In Vietnam, l'inverno appena trascorso sarà ricordato per le proteste dei lavoratori sfociate in diversi casi di sciopero. Non che questo elementare strumento di rivendicazione sia del tutto sconosciuto nella trentennale storia della Repubblica socialista del Vietnam, ma mai come nei mesi scorsi ha acquistato forza e valore. Nato alla fine di novembre nel Sud, a Città di Ho Chi Minh (ex Saigon) e nella provincia di Binh Duong, come strumento di rivendicazione salariale che aveva per oggetto le sole imprese straniere, con il passare del tempo si è rivolto anche ad aziende a capitale unicamente vietnamita e ha raggiunto il Nord, diventando così un caso nazionale.

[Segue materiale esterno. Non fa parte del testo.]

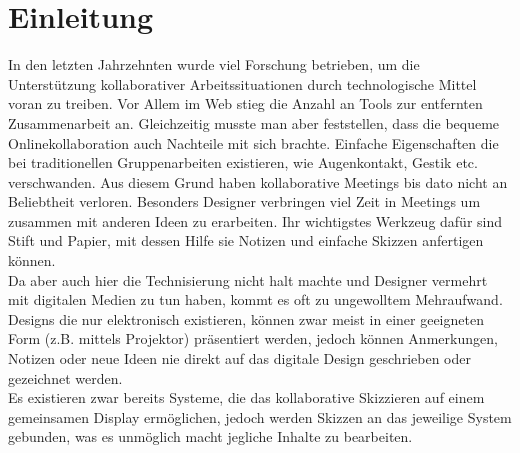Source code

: \cleardoublepage
{} %

\hfill

\vfill

\begingroup
\let\cleardoublepage\relax
\chapter*{Einleitung} \label{app:introduction}
In den letzten Jahrzehnten wurde viel Forschung betrieben, um die Unterstützung kollaborativer Arbeitssituationen durch technologische Mittel voran zu treiben. Vor Allem im Web stieg die Anzahl an Tools zur entfernten Zusammenarbeit an. Gleichzeitig musste man aber feststellen, dass die bequeme Onlinekollaboration auch Nachteile mit sich brachte. Einfache Eigenschaften die bei traditionellen Gruppenarbeiten existieren, wie Augenkontakt, Gestik etc. verschwanden. Aus diesem Grund haben kollaborative Meetings bis dato nicht an Beliebtheit verloren. Besonders Designer verbringen viel Zeit in Meetings um zusammen mit anderen Ideen zu erarbeiten. Ihr wichtigstes Werkzeug dafür sind Stift und Papier, mit dessen Hilfe sie Notizen und einfache Skizzen anfertigen können.\\
Da aber auch hier die Technisierung nicht halt machte und Designer vermehrt mit digitalen Medien zu tun haben, kommt es oft zu ungewolltem Mehraufwand. Designs die nur elektronisch existieren, können zwar meist in einer geeigneten Form (z.B. mittels Projektor) präsentiert werden, jedoch können Anmerkungen, Notizen oder neue Ideen nie direkt auf das digitale Design geschrieben oder gezeichnet werden. \\
Es existieren zwar bereits Systeme, die das kollaborative Skizzieren auf einem gemeinsamen Display ermöglichen, jedoch werden Skizzen an das jeweilige System gebunden, was es unmöglich macht jegliche Inhalte zu bearbeiten.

Se il culmine si è raggiunto con lo sciopero che, all'inizio di gennaio, ha interessato ben seicento imprese di varie province del Sud, il momento forse più significativo si è toccato con l'astensione dal lavoro di quasi ventimila operai di cinque diverse aziende il 24 febbraio. Punto di partenza di queste rivendicazioni è il salario, fissato mediamente attorno ai 400mila dong (circa 20 euro) al mese. La possibilità offerta, dopo i primi scioperi, alle aziende a capitale straniero di aumentare di 80mila dong (a fronte di una richiesta di 310mila) il salario per i dipendenti, ha innescato un movimento che ha interessato gli operai di diverse imprese in tutto il Paese. Le rivendicazioni non hanno motivazioni ideologiche, ma semplicemente pratiche: con lo sviluppo attuale del Paese, per quanto sottoposto al controllo e alla pianificazione governativi, la vita dei vietnamiti che dispongono di un reddito fisso è sempre più difficile. E se i sindacati sono stati immediatamente presi di mira, perché considerati «uno strumento di oppressione degli operai» o comunque incapaci di garantirne la qualità della vita sul posto di lavoro e un'adeguata remunerazione, il ruolo del Governo di Hanoi è rimasto defilato, al punto da rendere difficile agli osservatori comprendere se il movimento spontaneo di protesta sia stato tollerato oppure subito dall'attuale dirigenza comunista che ha a capo il riformatore Nong Duc Manh.